Finally, Mishra and Koehler’s (2006) article on TPACK is an extension of Shulman’s work on PCK. For those who have heard about, yet not studied TPACK a similar error is often made. People throw technology into their lessons with out stopping to wonder why and if it is indeed improving the lesson. My favourite quote from this article is: “ In other words, merely knowing how to use technology is not the same as knowing how to teach with it. (p1033).” Knowing how to push buttons or work a program does not mean it is improving your programming. Teaching with technology should immediately imply that something different is happening. I have become very interested in the learning by design format and believe it applies directly to the idea of PBL’s (problem-based learning) in the classroom. Learning by Design is the PBL of the teacher.

An example of how I use PCK in science is when we study the planets or solar system, even before the availability of videos like Cosmos by Neil DeGrasse Tyson, it was a very visual and hands-on unit. Students created models of our solar system not in the usual sense but rather to scale (obviously with in reason but they had to understand that and explain it). This activity required students to use math skills in measuring and finding replicas of the size of each planet in relation to each other. It involved problem-solving and collaboration ( I can’t tell you how many groups ended up frustrated when they chose thin thread to represent the distance- thin thread tangles easily and when it is metres long it is even harder to control). Students had to figure out how to store their projects so they didn’t return each day to a jumble of threads.

In addition to their own amazement at the distance of the planets from each other and their size they also had to find a way to demonstrate this to students in grade one and two. Often the most challenging part was keeping to scale and explaining how large the sun was in comparison to the items they could see.

When the students have completed the unit (including seasons etc) the groups take part in the final assignment. Each group is provided with a time period and a scenario. The scenarios are pretty open-ended and require debate with in the group to make a decision. One of the example scenario’s (this works well in my area as we are 40 minutes from Niagara Falls, students understand the seasons here, we cover the war of 1812 in great detail and there are always activities to attend, we read novels like The Bully Boys by Eric Walters so students can look at the war from a different perspective).

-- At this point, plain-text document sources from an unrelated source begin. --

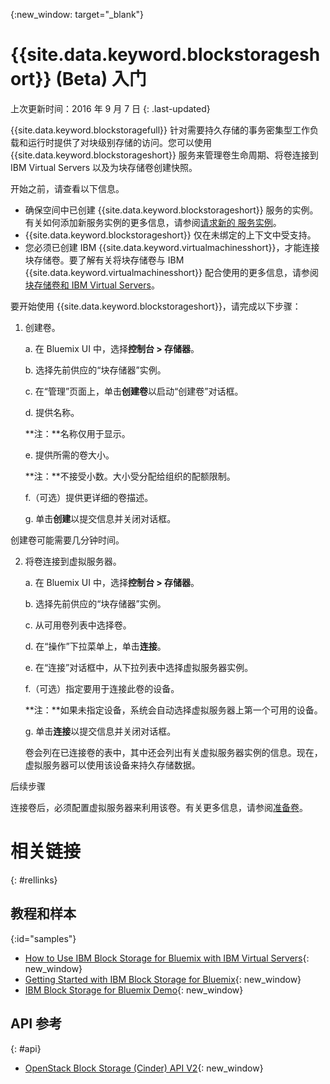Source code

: {:new_window: target="_blank"} 

# {{site.data.keyword.blockstorageshort}} (Beta) 入门

上次更新时间：2016 年 9 月 7 日
{: .last-updated}

{{site.data.keyword.blockstoragefull}} 针对需要持久存储的事务密集型工作负载和运行时提供了对块级别存储的访问。您可以使用 {{site.data.keyword.blockstorageshort}} 服务来管理卷生命周期、将卷连接到 IBM Virtual Servers 以及为块存储卷创建快照。

开始之前，请查看以下信息。

* 确保空间中已创建 {{site.data.keyword.blockstorageshort}} 服务的实例。有关如何添加新服务实例的更多信息，请参阅[请求新的
服务实例](../../services/reqnsi.html#req_instance)。
* {{site.data.keyword.blockstorageshort}} 仅在未绑定的上下文中受支持。 
* 您必须已创建 IBM {{site.data.keyword.virtualmachinesshort}}，才能连接块存储卷。要了解有关将块存储卷与 IBM {{site.data.keyword.virtualmachinesshort}} 配合使用的更多信息，请参阅[块存储卷和 IBM Virtual Servers](../../virtualmachines/vm_create.html#storage_BS)。 

要开始使用 {{site.data.keyword.blockstorageshort}}，请完成以下步骤：

1. 创建卷。
   
   a. 在 Bluemix UI 中，选择**控制台 > 存储器**。

   b. 选择先前供应的“块存储器”实例。

   c. 在“管理”页面上，单击**创建卷**以启动“创建卷”对话框。

   d.	提供名称。 
   
      **注：**名称仅用于显示。
   
   e. 提供所需的卷大小。 
   
      **注：**不接受小数。大小受分配给组织的配额限制。
   
   f.（可选）提供更详细的卷描述。
   
   g.	单击**创建**以提交信息并关闭对话框。

  创建卷可能需要几分钟时间。

2. 将卷连接到虚拟服务器。

   a. 在 Bluemix UI 中，选择**控制台 > 存储器**。

   b. 选择先前供应的“块存储器”实例。

   c. 从可用卷列表中选择卷。
   
   d.	在“操作”下拉菜单上，单击**连接**。
   
   e.	在“连接”对话框中，从下拉列表中选择虚拟服务器实例。 
   
   f.（可选）指定要用于连接此卷的设备。 
   
      **注：**如果未指定设备，系统会自动选择虚拟服务器上第一个可用的设备。
   
   g.	单击**连接**以提交信息并关闭对话框。
   
   卷会列在已连接卷的表中，其中还会列出有关虚拟服务器实例的信息。现在，虚拟服务器可以使用该设备来持久存储数据。 
 
后续步骤

连接卷后，必须配置虚拟服务器来利用该卷。有关更多信息，请参阅[准备卷](../BlockStorage/blockstorage_preparingvolume.html)。

# 相关链接
{: #rellinks}

## 教程和样本
{:id="samples"}

* [How to Use IBM Block Storage for Bluemix with IBM Virtual Servers](https://developer.ibm.com/bluemix/2016/02/24/use-block-storage-for-bluemix-with-virtual-servers/){: new_window}
* [Getting Started with IBM Block Storage for Bluemix](https://developer.ibm.com/bluemix/2016/02/15/getting-started-with-block-storage/){: new_window}
* [IBM Block Storage for Bluemix Demo](https://www.youtube.com/watch?v=3gCIHYKU1rE&list=PLzpeuWUENMK2d3L5qCITo2GQEt-7r0oqm&index=45){: new_window}

## API 参考
{: #api}
* [OpenStack Block Storage (Cinder) API V2](http://developer.openstack.org/api-ref-blockstorage-v2.html){: new_window}

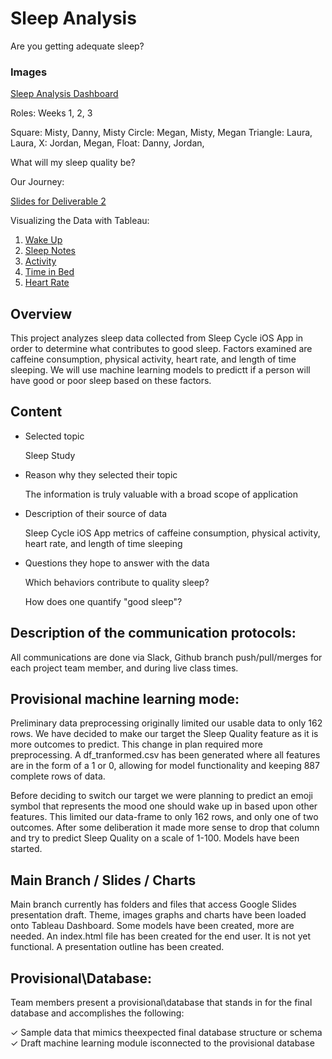 # Sleep Analysis
Are you getting adequate sleep?

### Images
[Sleep Analysis Dashboard](https://public.tableau.com/app/profile/misty.tomison/viz/SleepAnalysis_16403125127800/SleepAnalysis?publish=yes)

Roles: Weeks 1, 2, 3

Square: Misty, Danny, Misty
Circle: Megan, Misty, Megan
Triangle: Laura, Laura, 
X: Jordan, Megan, 
Float: Danny, Jordan, 

What will my sleep quality be?

Our Journey:

[Slides for Deliverable 2](https://docs.google.com/presentation/d/1j7FuZVb4ZCLHZEEQKor6bo9HhYAhEbjMTLDpLTC-69g/edit?usp=sharing)

Visualizing the Data with Tableau:

1. [Wake Up](https://public.tableau.com/app/profile/megan.speaks/viz/WakeUp/WakeUp)
2. [Sleep Notes](https://public.tableau.com/app/profile/megan.speaks/viz/SleepNotes/SleepNotes)
3. [Activity](https://public.tableau.com/app/profile/megan.speaks/viz/Activity_16405816723450/Activity)
4. [Time in Bed](https://public.tableau.com/app/profile/megan.speaks/viz/TimeinBed/TimeinBed)
5. [Heart Rate](https://public.tableau.com/app/profile/megan.speaks/viz/HeartRate_16405815842860/HeartRate)

## Overview
This project analyzes sleep data collected from Sleep Cycle iOS App in order to determine what contributes to good sleep. Factors examined are caffeine consumption, physical activity, heart rate, and length of time sleeping. We will use machine learning models to predictt if a person will have good or poor sleep based on these factors.

## Content

- Selected topic

  Sleep Study
  
- Reason why they selected their topic
  
  The information is truly valuable with a broad scope of application
  
- Description of their source of data
  
  Sleep Cycle iOS App 
  metrics of caffeine consumption, physical activity, heart rate, and length of time sleeping
  
- Questions they hope to answer with the data

  Which behaviors contribute to quality sleep?
  
  How does one quantify "good sleep"?
  
## Description of the communication protocols:

All communications are done via Slack, Github branch push/pull/merges for each project team member, and during live class times.


## Provisional machine learning mode:
Preliminary data preprocessing originally limited our usable data to only 162 rows. We have decided to make our target the Sleep Quality feature as it is more outcomes to predict. This change in plan required more preprocessing. A df_tranformed.csv has been generated where all features are in the form of a 1 or 0, allowing for model functionality and keeping 887 complete rows of data.  

Before deciding to switch our target we were planning to predict an emoji symbol that represents the mood one should wake up in based upon other features.
This limited our data-frame to only 162 rows, and only one of two outcomes. After some deliberation it made more sense to drop that column and try to predict Sleep Quality on a scale of 1-100. Models have been started.

## Main Branch / Slides / Charts

Main branch currently has folders and files that access Google Slides presentation draft. Theme, images graphs and charts have been loaded onto Tableau Dashboard.
Some models have been created, more are needed. An index.html file has been created for the end user. It is not yet functional. A presentation outline has been created.

## Provisional\Database:
Team members present a provisional\database that stands in for the final database and accomplishes the
following:

✓ Sample data that mimics theexpected final database structure or schema
✓ Draft machine learning module isconnected to the provisional database
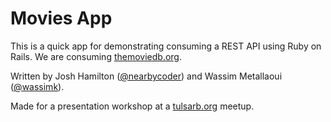 # Movies App

This is a quick app for demonstrating consuming a REST API using Ruby on Rails. We are consuming [themoviedb.org](https://www.themoviedb.org).

Written by Josh Hamilton ([@nearbycoder](https://github.com/nearbycoder)) and Wassim Metallaoui ([@wassimk](https://github.com/wassimk)).

Made for a presentation workshop at a [tulsarb.org](http://tulsarb.org) meetup.
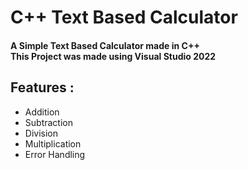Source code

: <h1 align="left">C++ Text Based Calculator</h1>
<h4 align="left">A Simple Text Based Calculator made in C++<br>This Project was made using Visual Studio 2022</h4>

## Features :
- Addition<br>
- Subtraction<br>
- Division<br>
- Multiplication<br>
- Error Handling<br>
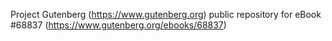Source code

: Project Gutenberg (https://www.gutenberg.org) public repository for eBook #68837 (https://www.gutenberg.org/ebooks/68837)
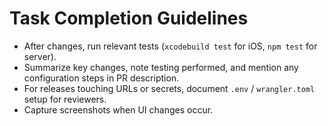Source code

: # Task Completion Guidelines
- After changes, run relevant tests (`xcodebuild test` for iOS, `npm test` for server).
- Summarize key changes, note testing performed, and mention any configuration steps in PR description.
- For releases touching URLs or secrets, document `.env` / `wrangler.toml` setup for reviewers.
- Capture screenshots when UI changes occur.
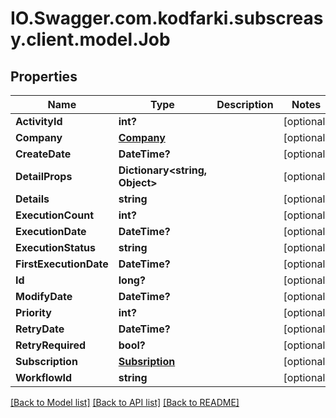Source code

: # IO.Swagger.com.kodfarki.subscreasy.client.model.Job
## Properties

Name | Type | Description | Notes
------------ | ------------- | ------------- | -------------
**ActivityId** | **int?** |  | [optional] 
**Company** | [**Company**](Company.md) |  | [optional] 
**CreateDate** | **DateTime?** |  | [optional] 
**DetailProps** | **Dictionary&lt;string, Object&gt;** |  | [optional] 
**Details** | **string** |  | [optional] 
**ExecutionCount** | **int?** |  | [optional] 
**ExecutionDate** | **DateTime?** |  | [optional] 
**ExecutionStatus** | **string** |  | [optional] 
**FirstExecutionDate** | **DateTime?** |  | [optional] 
**Id** | **long?** |  | [optional] 
**ModifyDate** | **DateTime?** |  | [optional] 
**Priority** | **int?** |  | [optional] 
**RetryDate** | **DateTime?** |  | [optional] 
**RetryRequired** | **bool?** |  | [optional] 
**Subscription** | [**Subsription**](Subsription.md) |  | [optional] 
**WorkflowId** | **string** |  | [optional] 

[[Back to Model list]](../README.md#documentation-for-models) [[Back to API list]](../README.md#documentation-for-api-endpoints) [[Back to README]](../README.md)

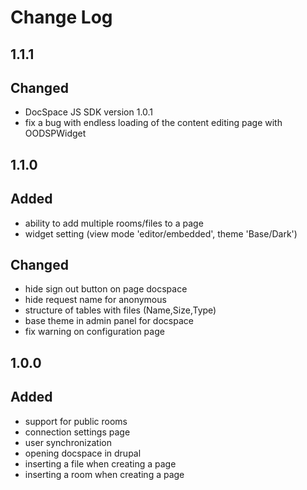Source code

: # Change Log

## 1.1.1
## Changed 
- DocSpace JS SDK version 1.0.1 
- fix a bug with endless loading of the content editing page with OODSPWidget

## 1.1.0
## Added 
- ability to add multiple rooms/files to a page
- widget setting (view mode 'editor/embedded', theme 'Base/Dark')

## Changed
- hide sign out button on page docspace
- hide request name for anonymous
- structure of tables with files (Name,Size,Type)
- base theme in admin panel for docspace
- fix warning on configuration page

## 1.0.0
## Added
- support for public rooms
- connection settings page
- user synchronization
- opening docspace in drupal
- inserting a file when creating a page
- inserting a room when creating a page
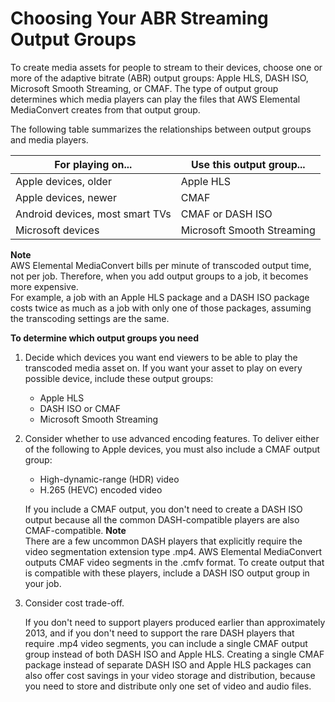 # Choosing Your ABR Streaming Output Groups<a name="choosing-your-streaming-output-groups"></a>

To create media assets for people to stream to their devices, choose one or more of the adaptive bitrate \(ABR\) output groups: Apple HLS, DASH ISO, Microsoft Smooth Streaming, or CMAF\. The type of output group determines which media players can play the files that AWS Elemental MediaConvert creates from that output group\.

The following table summarizes the relationships between output groups and media players\.


| For playing on\.\.\. | Use this output group\.\.\. | 
| --- | --- | 
| Apple devices, older | Apple HLS | 
| Apple devices, newer | CMAF | 
| Android devices, most smart TVs | CMAF or DASH ISO | 
| Microsoft devices | Microsoft Smooth Streaming | 

**Note**  
AWS Elemental MediaConvert bills per minute of transcoded output time, not per job\. Therefore, when you add output groups to a job, it becomes more expensive\.   
For example, a job with an Apple HLS package and a DASH ISO package costs twice as much as a job with only one of those packages, assuming the transcoding settings are the same\.

**To determine which output groups you need**

1. Decide which devices you want end viewers to be able to play the transcoded media asset on\. If you want your asset to play on every possible device, include these output groups:
   + Apple HLS
   + DASH ISO or CMAF
   + Microsoft Smooth Streaming

1. Consider whether to use advanced encoding features\. To deliver either of the following to Apple devices, you must also include a CMAF output group:
   + High\-dynamic\-range \(HDR\) video
   + H\.265 \(HEVC\) encoded video

   If you include a CMAF output, you don't need to create a DASH ISO output because all the common DASH\-compatible players are also CMAF\-compatible\. 
**Note**  
There are a few uncommon DASH players that explicitly require the video segmentation extension type \.mp4\. AWS Elemental MediaConvert outputs CMAF video segments in the \.cmfv format\. To create output that is compatible with these players, include a DASH ISO output group in your job\.

1. Consider cost trade\-off\.

   If you don't need to support players produced earlier than approximately 2013, and if you don't need to support the rare DASH players that require \.mp4 video segments, you can include a single CMAF output group instead of both DASH ISO and Apple HLS\. Creating a single CMAF package instead of separate DASH ISO and Apple HLS packages can also offer cost savings in your video storage and distribution, because you need to store and distribute only one set of video and audio files\.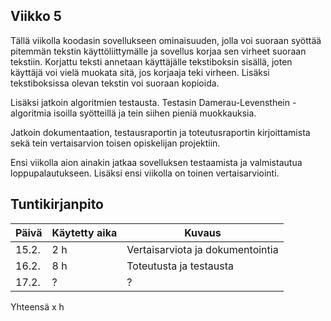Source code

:## Viikko 5

Tällä viikolla koodasin sovellukseen ominaisuuden, jolla voi suoraan syöttää pitemmän tekstin käyttöliittymälle ja sovellus korjaa sen virheet suoraan tekstiin. Korjattu teksti annetaan käyttäjälle tekstiboksin sisällä, joten käyttäjä voi vielä muokata sitä, jos korjaaja teki virheen. Lisäksi tekstiboksissa olevan tekstin voi suoraan kopioida. 

Lisäksi jatkoin algoritmien testausta. Testasin Damerau-Levensthein  -algoritmia isoilla syötteillä ja tein siihen pieniä muokkauksia.

Jatkoin dokumentaation, testausraportin ja toteutusraportin kirjoittamista sekä tein vertaisarvion toisen opiskelijan projektiin.

Ensi viikolla aion ainakin jatkaa sovelluksen testaamista ja valmistautua loppupalautukseen. Lisäksi ensi viikolla on toinen vertaisarviointi.


## Tuntikirjanpito

| Päivä | Käytetty aika | Kuvaus |
| ----- | ------------- | ------ |
| 15.2. | 2 h            | Vertaisarviota ja dokumentointia |
| 16.2.  | 8 h 			| Toteutusta ja testausta  |
| 17.2.  | ?			| ?  |
 Yhteensä  x h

The scenario reads something like:
The war between Canada and the US has been going on for three years now. You are a group of General Brock’s advisors. He has stated the final push for the war must come in the next year, but when is the best time to launch the attack? As his advisors, you must come up with a proposal of when the attack should occur (why is this the best choice, preparation, surprise etc), how the attack will occur (what is the best plan that costs the least in terms of supplies and lives)?

It is great to see the kids get involved in this. They present their findings and usually a debate ensues. (Go in summer we can travel lighter, Go in winter we can walk across the Niagara river and not need boats).

Mishra, P., & Koehler, M. (2006). Technological pedagogical content knowledge: A framework for teacher knowledge. The Teachers College Record, 108(6), 1017-1054

Shulman, L.S. (1986). Those who understand: Knowledge growth in teaching. Educational Researcher, 15(2), 4 -14.

Shulman, L.S. (1987). Knowledge and teaching. The foundations of a new reform. Harvard Educational Review, 57(1)1-23

One comment

  1. Hi Catherine,

    I really enjoyed your lesson examples. Specific to the planets/solar system models, I thought the fact that you had your students teach/demonstrate to grade one and two students was terrific! I would think that your students would be honoured by the chance to feel like the experts, especially for those students who struggle and are rarely given that opportunity. I also loved your final assignment idea where students were given a scenario that they had to work through. What a great way to get students collaborating and problem solving together towards a common goal. I also like how it allowed them to apply their knowledge to a realistic scenario, encouraging them to make connections to the “real world” and their prior knowledge given their own environment. Very neat!